Spectacular Opal
Spectacular Opal From Australia. Copyright © JJ Harrison. From the Willems Miner Collection |
Opal
Although it is still regarded as a valid mineral species for historical reasons, Opal is not a true mineral in the accepted sense of the word as it is either composed of Cristobalite and/or Tridymite or composed of amorphous silica.
From Yowah, Queensland, Australia
Opal is hydrous silica (SiO₂·nH₂O). Technically, opal is not a mineral because it lacks a crystalline structure. Opal is supposed to be called a mineraloid. Opal is made up of extremely tiny spheres (colloids) that can be seen with a scanning electron microscope (SEM).

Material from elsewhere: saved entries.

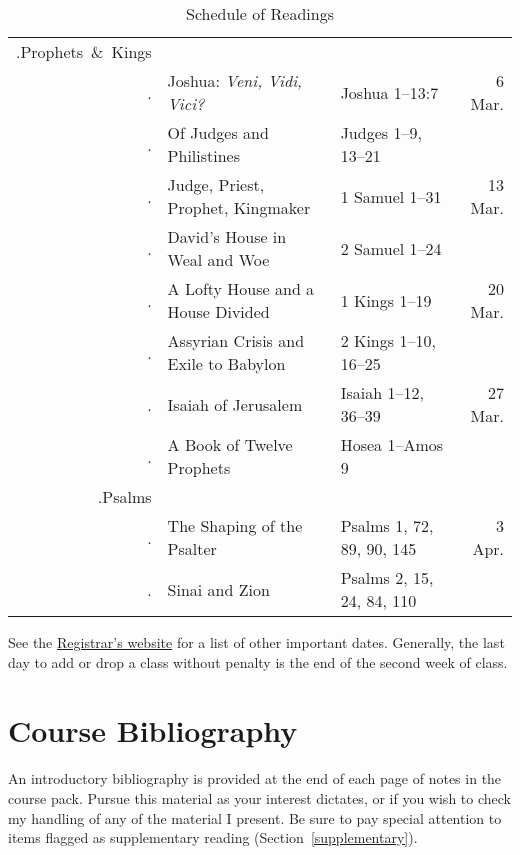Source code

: \documentclass[titlepage]{article}
\begin{document}
\begin{table}[phtb]
\begin{tabular}{>{\sessioncount.}r@{ }llr}
    \unit{Prophets \& Kings}                                                                \\
          & Joshua: \emph{Veni, Vidi, Vici?}          & Joshua 1--13:7            &  6 Mar. \\
          & Of Judges and Philistines                 & Judges 1--9, 13--21       &         \\
          & Judge, Priest, Prophet, Kingmaker         & 1 Samuel 1--31            & 13 Mar. \\
          & David's House in Weal and Woe             & 2 Samuel 1--24            &         \\
          & A Lofty House and a House Divided         & 1 Kings 1--19             & 20 Mar. \\
          & Assyrian Crisis and Exile to Babylon      & 2 Kings 1--10, 16--25     &         \\
          & Isaiah of Jerusalem                       & Isaiah 1--12, 36--39      & 27 Mar. \\
          & A Book of Twelve Prophets                 & Hosea 1--Amos 9           &         \\ [1ex]
    \unit{Psalms}                                                                           \\
          & The Shaping of the Psalter                & Psalms 1, 72, 89, 90, 145 &  3 Apr. \\
          & Sinai and Zion                            & Psalms 2, 15, 24, 84, 110 &         \\
    \bottomrule
  \end{tabular}
  \caption{Schedule of Readings}
  \label{schedule}
\end{table}
See the \href{http://www.tyndale.ca/registrar/important-dates}{%
Registrar's website} for a list of other important dates. Generally, the
last day to add or drop a class without penalty is the end of the second
week of class.

\section{Course Bibliography}
\label{bibliography}

An introductory bibliography is provided at the end of each page
of notes in the course pack. Pursue this material as your interest
dictates, or if you wish to check my handling of any of the material
I present. Be sure to pay special attention to items flagged as
supplementary reading (Section~\ref{supplementary}).
\end{document}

A colloidal crystal is an ordered array of colloidal particles and fine grained materials analogous to a standard crystal whose repeating subunits are atoms or molecules. A natural example of this phenomenon can be found in the gem opal, where spheres of silica assume a close-packed locally periodic structure under moderate compression.
Gem-quality opal, or precious opal, has a wonderful rainbow play of colors (opalescence). This play of color is the result of light being diffracted by planes of voids between large areas of regularly packed, same-sized opal colloids. Different opalescent colors are produced by colloids of differing sizes.
Not all opals have the famous play of colors, however. Common opal has a wax-like luster & is often milky whitish with no visible color play at all. Opal is moderately hard (H = 5 to 6), has a white streak, and has conchoidal fracture.
Several groups of organisms make skeletons of opaline silica, for example hexactinellid sponges, diatoms, radiolarians, silicoflagellates, and ebridians. Some organisms incorporate opal into their tissues, for example horsetails/scouring rushes and sawgrass. Sometimes, fossils are preserved in opal or precious opal.